In practice, studies of this kind are constrained by the poor quality both of repositories and of the search-facilities that they provide. Searching on Google Scholar, extensive though its catchment is, can only be performed using its populist but sub-professional facilities, and mediated by its obfuscated precedence algorithm. In addition, the search-facilities of many of the commercial services that have trapped both the Basket of 8 journals and the AIS eLibrary are not of sufficient quality to enable reliable, fine-grained searches. Most provide access to far less than the full corpus of articles in each venue. Few support search within Abstract only. Some, including Elsevier, do not support wild-cards within search terms, over 50 years since such facilities became mainstream. Some also evidence serious bugs, such as bepress, which underlies the AIS eLibrary, which appears not to process either <regulat*> or <regulative> correctly. It was accordingly necessary for the search-procedures to reflect the vagaries of each particular repository.
Using this strategy, searches using Google Scholar still only brought to light relatively small numbers of articles relevant to this study. The paucity of research on regulation in IS contexts has been previously noted (Eggert et al. 2013). In the Introduction to a Special Issue on FinTech, Alt et al. (2018) comment that "a brief analysis undertaken on Google Scholar confirmed the impression of only limited available research in the RegTech domain. This is remarkable since legal and regulatory requirements and checks have accrued in view of the growing regulation that has occurred in the financial industry after the financial crisis of 2008".
Searches in the Basket of 8 journals located 25 titles and 70 abstracts of potential relevance among the c.8,000 articles published to date. Within the AIS eLibrary, in early 2020, 65 articles were located with a relevant term in the title, and 280 in the abstract. This compares with 361 in the abstract for health, 275 for ERP, and 177 for <GIS OR geographic>. The highest peak was in 2008-09 (29 and 45 articles respectively). The counts in 2018-19 (15, 16) were similar to those in 2005-06 (16, 19) and 2011 (18); so there was little evidence of a surge of publications since the emergence of the RegTech notion. However, many of the articles identified in this way are concerned with matters outside the scope of this article, such as personal self-regulation, regulatory focus theory, and organisations' internal governance mechanisms including compliance by staff with IT security policies.

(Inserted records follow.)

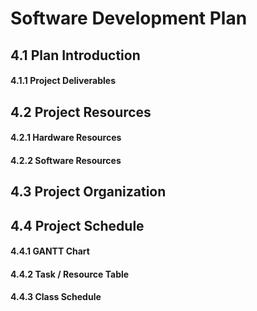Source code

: # Software Development Plan

## 4.1 Plan Introduction

#### 4.1.1 Project Deliverables

## 4.2 Project Resources

#### 4.2.1 Hardware Resources

#### 4.2.2 Software Resources

## 4.3 Project Organization

## 4.4 Project Schedule

#### 4.4.1 GANTT Chart

#### 4.4.2 Task / Resource Table

#### 4.4.3 Class Schedule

In all, the literature research generated 40 relevant articles in IS or cognate journals, of which 24 are in Basket of 8 journals, and a further 20 papers in IS conferences. Despite these small numbers, the list of authors includes over a dozen highly-cited IS academics. A further indicator of the perceived relevance of the topic-area was that the number of individuals in the AIS Faculty Directory who nominate regulation as an interest is considerably greater than the numbers for, for example, the busy application areas of health and geographic information systems.

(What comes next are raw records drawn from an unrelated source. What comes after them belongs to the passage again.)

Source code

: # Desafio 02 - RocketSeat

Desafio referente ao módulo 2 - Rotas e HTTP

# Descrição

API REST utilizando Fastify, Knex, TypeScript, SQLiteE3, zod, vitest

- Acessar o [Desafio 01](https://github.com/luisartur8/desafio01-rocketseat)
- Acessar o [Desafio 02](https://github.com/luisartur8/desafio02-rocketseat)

The relevant papers encompass a wide array of topics, primarily in the broad areas of compliance within the financial services sector, and privacy. Few major works were found, such as systematic literature reviews - but see Cleven & Winter (2009), Akhigbe et al. (2015) and Hashmi et al. (2018) - or research agendas - but see Coglianese (2004), Abdullah et al. (2010), Cousins & Varshney (2014) and Akhigbe et al. (2017). Few of the works are highly-cited. The largest Google citation-counts that were identified were between 70 and 80 for Coglianese (2004) and Abdullah et al. (2010), c.40 for Duncombe & Heeks (2003), and c.25 for Cleven & Winter (2009).
Few papers were found that adopt the perspective of individuals and organisations that are intended to be the beneficiaries of regulatory regimes. A modest number have the design of regulatory measures as the central focus (Neo 1992, Clarke & Jenkins 1993, Williams 1994, 1996, Hosein & Whitley 2002, Knackstedt et al. 2013), while some at least acknowledge that regulators have a perspective different from those of regulatees (e.g. Gomber et al. 2018).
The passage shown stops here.